Der Baustart vom neuen Oberstufenschulhaus ist erfolgt

Möriken-Wildegg Die Erweiterung der Schulanlage Hellmatt mit einem neuen Oberstufenschulhaus ermöglicht den Ausbau der Oberstufe von 10 auf 27 Abteilungen. Am letzten Mittwoch, 1. April, wurde die Zeitkapsel einbetoniert.

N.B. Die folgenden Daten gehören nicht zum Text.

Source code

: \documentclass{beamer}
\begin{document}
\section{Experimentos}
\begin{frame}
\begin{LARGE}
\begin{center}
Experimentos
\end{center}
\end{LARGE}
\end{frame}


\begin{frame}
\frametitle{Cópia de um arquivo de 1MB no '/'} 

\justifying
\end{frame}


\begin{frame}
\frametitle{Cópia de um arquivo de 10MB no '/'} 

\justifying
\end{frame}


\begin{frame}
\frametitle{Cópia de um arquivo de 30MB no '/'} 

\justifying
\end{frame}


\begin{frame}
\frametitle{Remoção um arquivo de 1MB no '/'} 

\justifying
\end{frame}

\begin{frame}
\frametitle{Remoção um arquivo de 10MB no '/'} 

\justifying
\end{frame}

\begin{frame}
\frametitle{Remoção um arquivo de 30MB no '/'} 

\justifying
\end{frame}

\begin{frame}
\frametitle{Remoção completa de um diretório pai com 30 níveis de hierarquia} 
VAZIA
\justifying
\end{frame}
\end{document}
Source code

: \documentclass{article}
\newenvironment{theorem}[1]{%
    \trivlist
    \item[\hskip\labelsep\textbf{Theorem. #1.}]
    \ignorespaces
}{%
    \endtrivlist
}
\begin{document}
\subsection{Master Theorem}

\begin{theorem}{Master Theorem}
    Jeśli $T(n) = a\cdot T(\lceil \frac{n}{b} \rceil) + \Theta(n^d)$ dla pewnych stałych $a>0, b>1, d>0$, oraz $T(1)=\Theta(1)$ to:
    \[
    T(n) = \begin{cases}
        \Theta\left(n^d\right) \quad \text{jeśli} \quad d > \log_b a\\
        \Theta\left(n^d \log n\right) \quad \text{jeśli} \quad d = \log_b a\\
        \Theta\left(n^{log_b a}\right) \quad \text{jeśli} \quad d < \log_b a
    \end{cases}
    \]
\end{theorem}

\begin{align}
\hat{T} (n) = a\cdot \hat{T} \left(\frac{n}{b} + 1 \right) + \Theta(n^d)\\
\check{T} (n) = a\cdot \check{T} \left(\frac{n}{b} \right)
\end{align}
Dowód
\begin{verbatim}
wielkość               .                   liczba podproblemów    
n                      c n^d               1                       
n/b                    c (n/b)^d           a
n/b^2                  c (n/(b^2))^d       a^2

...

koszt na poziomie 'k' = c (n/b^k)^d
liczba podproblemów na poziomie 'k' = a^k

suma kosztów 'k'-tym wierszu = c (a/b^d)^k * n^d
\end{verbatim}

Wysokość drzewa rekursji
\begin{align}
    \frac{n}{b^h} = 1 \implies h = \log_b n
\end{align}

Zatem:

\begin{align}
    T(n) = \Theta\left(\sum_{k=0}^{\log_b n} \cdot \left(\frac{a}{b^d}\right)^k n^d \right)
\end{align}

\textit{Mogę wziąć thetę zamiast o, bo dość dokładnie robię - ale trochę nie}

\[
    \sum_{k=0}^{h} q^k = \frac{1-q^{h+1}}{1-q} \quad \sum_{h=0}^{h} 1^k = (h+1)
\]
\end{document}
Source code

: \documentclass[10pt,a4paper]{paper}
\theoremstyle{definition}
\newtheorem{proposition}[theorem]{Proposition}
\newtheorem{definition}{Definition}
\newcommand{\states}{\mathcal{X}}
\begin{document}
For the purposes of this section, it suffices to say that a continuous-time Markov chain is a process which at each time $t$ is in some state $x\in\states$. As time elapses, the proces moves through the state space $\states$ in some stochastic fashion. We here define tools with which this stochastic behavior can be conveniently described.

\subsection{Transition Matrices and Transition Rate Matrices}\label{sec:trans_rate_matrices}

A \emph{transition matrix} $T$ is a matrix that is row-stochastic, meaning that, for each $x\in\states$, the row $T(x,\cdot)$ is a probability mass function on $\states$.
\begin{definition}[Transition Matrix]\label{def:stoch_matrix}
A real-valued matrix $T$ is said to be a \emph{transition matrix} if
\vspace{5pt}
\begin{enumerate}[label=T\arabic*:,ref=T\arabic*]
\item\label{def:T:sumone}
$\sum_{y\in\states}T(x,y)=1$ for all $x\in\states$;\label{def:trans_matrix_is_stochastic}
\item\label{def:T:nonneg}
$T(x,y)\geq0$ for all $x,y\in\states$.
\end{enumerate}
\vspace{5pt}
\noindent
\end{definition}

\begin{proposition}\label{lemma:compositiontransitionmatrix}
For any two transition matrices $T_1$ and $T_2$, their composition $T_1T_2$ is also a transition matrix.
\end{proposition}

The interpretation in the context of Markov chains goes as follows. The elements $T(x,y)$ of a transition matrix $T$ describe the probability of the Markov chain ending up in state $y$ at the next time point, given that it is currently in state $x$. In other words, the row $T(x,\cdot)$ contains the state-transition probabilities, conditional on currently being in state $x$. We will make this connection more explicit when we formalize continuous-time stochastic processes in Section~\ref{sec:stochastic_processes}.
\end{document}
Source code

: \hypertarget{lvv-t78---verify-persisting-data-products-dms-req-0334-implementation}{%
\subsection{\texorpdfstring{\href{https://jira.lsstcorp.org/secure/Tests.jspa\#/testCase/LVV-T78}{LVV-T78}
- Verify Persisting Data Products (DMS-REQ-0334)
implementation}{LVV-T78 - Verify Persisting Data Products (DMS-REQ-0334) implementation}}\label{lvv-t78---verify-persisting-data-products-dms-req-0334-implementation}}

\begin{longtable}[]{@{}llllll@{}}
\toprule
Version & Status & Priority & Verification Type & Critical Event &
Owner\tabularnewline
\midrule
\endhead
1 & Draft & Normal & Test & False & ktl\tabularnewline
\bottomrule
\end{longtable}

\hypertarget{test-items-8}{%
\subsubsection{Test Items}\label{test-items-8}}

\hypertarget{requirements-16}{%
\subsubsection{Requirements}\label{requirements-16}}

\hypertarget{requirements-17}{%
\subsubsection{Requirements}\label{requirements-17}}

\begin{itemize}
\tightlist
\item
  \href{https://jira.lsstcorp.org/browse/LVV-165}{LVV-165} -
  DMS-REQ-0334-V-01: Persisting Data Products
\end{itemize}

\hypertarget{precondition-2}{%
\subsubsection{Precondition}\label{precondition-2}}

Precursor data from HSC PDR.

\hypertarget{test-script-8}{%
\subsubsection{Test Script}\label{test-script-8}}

Die Vorfreude ist gross: Vertretungen aus den beteiligten Gemeinden freuten sich gemeinsam auf gutes Gelingen. Foto: Peter Winkelmann
Die Vorfreude ist gross: Vertretungen aus den beteiligten Gemeinden freuten sich gemeinsam auf gutes Gelingen. Foto: Peter Winkelmann

Mit der Aufhebung und der Verlegung der Bezirksschule in Schinznach in die Schulanlage Hellmatt braucht es mehr Platz für alle Schülerinnen und Schüler aus den Gemeinden Möriken-Wildegg, Auenstein, Brunegg, Holderbank, Niederlenz, Rupperswil, Schinznach, Thalheim und Veltheim. Es wurde eine klare Strategie für den nötigen Platzbedarf entwickelt: Die bestehende Turnhalle wurde unlängst abgerissen und mit dem Neubau des Oberstufenschulhauses gestartet. Das Siegerprojekt vom Architekturbüro gsj Architekten AG, Solothurn, soll auf das Schuljahr 2027/2028 fertig sein.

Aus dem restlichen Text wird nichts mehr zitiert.